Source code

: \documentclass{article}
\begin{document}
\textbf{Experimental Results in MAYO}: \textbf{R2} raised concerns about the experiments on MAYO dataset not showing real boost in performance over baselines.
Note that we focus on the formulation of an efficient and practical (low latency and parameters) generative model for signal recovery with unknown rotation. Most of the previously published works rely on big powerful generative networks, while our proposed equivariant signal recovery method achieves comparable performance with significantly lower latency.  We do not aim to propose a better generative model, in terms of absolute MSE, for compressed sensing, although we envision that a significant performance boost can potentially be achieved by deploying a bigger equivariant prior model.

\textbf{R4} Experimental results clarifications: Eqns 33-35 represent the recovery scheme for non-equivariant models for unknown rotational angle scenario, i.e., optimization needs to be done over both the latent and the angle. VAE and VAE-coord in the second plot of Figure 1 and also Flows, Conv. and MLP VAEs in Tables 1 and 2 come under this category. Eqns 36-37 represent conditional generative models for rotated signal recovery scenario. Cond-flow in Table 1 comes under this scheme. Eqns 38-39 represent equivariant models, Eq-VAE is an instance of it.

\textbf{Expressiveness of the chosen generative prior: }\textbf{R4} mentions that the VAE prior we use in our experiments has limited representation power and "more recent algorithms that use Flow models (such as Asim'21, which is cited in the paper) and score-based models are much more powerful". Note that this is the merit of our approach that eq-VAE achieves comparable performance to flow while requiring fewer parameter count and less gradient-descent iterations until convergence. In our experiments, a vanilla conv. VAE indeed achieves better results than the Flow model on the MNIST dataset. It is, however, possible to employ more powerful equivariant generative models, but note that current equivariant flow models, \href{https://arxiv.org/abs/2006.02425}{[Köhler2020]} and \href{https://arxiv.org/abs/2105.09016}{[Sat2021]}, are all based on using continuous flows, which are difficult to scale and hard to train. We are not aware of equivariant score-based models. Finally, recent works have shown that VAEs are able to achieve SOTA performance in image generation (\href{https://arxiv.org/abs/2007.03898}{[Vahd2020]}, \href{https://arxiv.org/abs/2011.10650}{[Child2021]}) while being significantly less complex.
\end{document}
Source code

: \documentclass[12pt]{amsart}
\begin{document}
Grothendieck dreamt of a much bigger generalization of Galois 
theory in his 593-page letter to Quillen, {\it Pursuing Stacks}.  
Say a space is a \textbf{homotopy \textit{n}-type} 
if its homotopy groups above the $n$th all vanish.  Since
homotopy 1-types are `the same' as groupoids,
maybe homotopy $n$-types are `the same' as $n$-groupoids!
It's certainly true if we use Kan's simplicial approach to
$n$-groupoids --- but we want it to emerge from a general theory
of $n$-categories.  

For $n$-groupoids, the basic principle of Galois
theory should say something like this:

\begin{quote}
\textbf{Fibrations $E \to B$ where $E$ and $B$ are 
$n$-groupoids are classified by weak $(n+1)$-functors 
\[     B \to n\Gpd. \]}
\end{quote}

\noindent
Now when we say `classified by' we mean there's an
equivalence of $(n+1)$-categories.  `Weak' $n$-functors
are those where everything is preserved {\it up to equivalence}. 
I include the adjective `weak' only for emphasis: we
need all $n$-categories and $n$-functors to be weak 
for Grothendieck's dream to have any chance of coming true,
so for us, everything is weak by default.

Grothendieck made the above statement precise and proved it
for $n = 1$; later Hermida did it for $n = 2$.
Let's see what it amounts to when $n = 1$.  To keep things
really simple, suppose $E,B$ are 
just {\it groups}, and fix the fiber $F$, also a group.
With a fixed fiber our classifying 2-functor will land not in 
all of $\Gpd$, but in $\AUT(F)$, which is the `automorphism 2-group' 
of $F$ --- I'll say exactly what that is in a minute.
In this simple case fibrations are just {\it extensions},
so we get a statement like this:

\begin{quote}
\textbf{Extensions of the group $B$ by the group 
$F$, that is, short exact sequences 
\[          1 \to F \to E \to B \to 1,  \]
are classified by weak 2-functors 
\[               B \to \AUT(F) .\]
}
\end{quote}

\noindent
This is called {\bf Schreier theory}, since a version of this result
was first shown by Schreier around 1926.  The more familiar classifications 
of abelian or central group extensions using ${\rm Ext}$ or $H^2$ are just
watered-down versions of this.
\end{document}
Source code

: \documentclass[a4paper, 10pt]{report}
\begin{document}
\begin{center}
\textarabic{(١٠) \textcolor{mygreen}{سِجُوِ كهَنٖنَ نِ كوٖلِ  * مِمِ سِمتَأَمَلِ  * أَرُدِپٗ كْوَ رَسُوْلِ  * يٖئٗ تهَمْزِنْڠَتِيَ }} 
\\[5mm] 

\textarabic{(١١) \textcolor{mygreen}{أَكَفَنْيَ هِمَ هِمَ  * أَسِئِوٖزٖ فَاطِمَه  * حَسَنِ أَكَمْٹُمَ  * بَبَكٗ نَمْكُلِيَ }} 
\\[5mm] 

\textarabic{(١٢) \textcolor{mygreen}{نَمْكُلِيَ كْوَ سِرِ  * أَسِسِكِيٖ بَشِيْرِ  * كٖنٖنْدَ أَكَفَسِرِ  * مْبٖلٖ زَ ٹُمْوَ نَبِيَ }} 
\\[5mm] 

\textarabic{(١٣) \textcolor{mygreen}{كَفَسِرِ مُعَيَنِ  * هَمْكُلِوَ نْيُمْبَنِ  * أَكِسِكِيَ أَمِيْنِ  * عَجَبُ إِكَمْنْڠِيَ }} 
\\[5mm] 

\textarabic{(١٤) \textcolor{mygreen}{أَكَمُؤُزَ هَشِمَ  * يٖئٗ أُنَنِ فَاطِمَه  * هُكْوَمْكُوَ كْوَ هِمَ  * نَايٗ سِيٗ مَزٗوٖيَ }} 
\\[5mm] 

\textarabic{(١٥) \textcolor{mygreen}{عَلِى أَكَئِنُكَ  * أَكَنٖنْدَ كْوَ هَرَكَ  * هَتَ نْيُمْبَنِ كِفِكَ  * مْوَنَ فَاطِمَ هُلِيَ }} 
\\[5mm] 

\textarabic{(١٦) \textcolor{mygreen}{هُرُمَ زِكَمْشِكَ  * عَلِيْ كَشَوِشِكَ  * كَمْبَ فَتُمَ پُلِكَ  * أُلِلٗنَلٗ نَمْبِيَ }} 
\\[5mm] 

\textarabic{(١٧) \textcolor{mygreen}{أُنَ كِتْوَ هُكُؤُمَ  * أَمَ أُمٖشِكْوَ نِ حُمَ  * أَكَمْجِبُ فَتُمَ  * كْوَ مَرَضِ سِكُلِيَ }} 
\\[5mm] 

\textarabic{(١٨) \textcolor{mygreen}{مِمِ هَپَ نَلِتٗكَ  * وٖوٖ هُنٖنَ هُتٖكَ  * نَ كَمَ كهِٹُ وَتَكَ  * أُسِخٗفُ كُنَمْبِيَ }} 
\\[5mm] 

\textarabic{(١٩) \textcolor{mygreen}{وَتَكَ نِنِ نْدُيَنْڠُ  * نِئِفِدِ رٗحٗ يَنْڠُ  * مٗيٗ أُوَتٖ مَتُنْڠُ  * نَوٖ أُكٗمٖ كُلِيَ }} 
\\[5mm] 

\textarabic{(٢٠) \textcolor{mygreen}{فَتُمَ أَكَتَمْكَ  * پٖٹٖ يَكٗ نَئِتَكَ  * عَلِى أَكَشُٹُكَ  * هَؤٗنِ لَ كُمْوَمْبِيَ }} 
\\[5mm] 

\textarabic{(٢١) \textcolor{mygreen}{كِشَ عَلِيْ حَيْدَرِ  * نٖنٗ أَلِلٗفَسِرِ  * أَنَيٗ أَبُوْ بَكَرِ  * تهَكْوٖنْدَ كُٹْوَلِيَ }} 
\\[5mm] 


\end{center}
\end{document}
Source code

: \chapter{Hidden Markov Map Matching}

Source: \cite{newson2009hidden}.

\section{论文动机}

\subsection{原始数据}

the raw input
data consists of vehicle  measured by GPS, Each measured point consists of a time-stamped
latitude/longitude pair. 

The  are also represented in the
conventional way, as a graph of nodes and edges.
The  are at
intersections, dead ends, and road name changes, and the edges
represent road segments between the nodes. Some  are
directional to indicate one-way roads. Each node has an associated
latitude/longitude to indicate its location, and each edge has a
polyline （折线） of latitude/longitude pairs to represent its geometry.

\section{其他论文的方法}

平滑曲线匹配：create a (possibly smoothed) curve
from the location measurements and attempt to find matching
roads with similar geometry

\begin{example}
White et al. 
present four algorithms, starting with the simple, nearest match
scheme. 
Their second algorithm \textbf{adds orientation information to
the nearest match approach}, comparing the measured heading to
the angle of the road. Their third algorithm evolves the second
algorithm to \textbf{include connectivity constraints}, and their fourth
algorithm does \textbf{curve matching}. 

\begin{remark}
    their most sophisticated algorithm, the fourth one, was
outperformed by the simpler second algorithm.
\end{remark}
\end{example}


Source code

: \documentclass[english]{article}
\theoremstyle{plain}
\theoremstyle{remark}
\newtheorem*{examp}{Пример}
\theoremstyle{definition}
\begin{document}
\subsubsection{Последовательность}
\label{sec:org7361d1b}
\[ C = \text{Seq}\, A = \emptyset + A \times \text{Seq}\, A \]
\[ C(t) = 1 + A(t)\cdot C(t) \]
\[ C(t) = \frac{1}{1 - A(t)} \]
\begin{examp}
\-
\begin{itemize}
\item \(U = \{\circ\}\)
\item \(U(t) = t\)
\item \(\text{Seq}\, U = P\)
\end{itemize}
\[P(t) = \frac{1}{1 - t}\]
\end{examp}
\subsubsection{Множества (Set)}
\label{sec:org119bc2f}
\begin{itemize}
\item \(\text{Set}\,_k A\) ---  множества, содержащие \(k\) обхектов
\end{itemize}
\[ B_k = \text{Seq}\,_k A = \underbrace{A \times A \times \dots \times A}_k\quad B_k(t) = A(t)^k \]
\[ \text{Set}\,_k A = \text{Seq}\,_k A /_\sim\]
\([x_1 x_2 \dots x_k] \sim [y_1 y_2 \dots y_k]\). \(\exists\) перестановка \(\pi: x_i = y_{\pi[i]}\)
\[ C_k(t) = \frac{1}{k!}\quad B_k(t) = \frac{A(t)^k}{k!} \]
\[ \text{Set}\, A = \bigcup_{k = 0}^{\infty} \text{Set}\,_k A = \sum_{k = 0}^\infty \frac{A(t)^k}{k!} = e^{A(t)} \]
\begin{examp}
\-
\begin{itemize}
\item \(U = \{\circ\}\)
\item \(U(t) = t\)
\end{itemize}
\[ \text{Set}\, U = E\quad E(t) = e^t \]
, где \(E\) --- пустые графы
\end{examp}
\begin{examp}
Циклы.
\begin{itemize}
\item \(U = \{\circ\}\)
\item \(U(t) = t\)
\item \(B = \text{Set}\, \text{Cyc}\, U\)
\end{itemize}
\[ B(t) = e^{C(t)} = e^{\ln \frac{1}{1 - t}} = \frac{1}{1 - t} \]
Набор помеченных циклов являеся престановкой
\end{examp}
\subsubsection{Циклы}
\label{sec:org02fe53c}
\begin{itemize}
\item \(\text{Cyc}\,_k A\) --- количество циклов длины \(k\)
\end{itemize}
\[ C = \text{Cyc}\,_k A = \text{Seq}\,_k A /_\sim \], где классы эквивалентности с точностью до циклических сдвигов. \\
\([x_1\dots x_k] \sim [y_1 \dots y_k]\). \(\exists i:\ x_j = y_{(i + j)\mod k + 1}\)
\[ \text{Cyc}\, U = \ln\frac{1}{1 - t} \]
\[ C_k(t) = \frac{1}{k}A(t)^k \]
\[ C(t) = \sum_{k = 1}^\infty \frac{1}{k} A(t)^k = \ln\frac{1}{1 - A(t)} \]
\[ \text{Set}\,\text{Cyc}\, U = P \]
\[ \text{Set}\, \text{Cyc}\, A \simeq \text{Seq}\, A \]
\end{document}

Task description:
Set down, unchanged, only those lines above that fall between the line with "B \to n\Gpd." and the line with "Let's see what", the two end lines included.

Answer space:
\[     B \to n\Gpd. \]}
\end{quote}

\noindent
Now when we say `classified by' we mean there's an
equivalence of $(n+1)$-categories.  `Weak' $n$-functors
are those where everything is preserved {\it up to equivalence}. 
I include the adjective `weak' only for emphasis: we
need all $n$-categories and $n$-functors to be weak 
for Grothendieck's dream to have any chance of coming true,
so for us, everything is weak by default.

Grothendieck made the above statement precise and proved it
for $n = 1$; later Hermida did it for $n = 2$.
Let's see what it amounts to when $n = 1$.  To keep things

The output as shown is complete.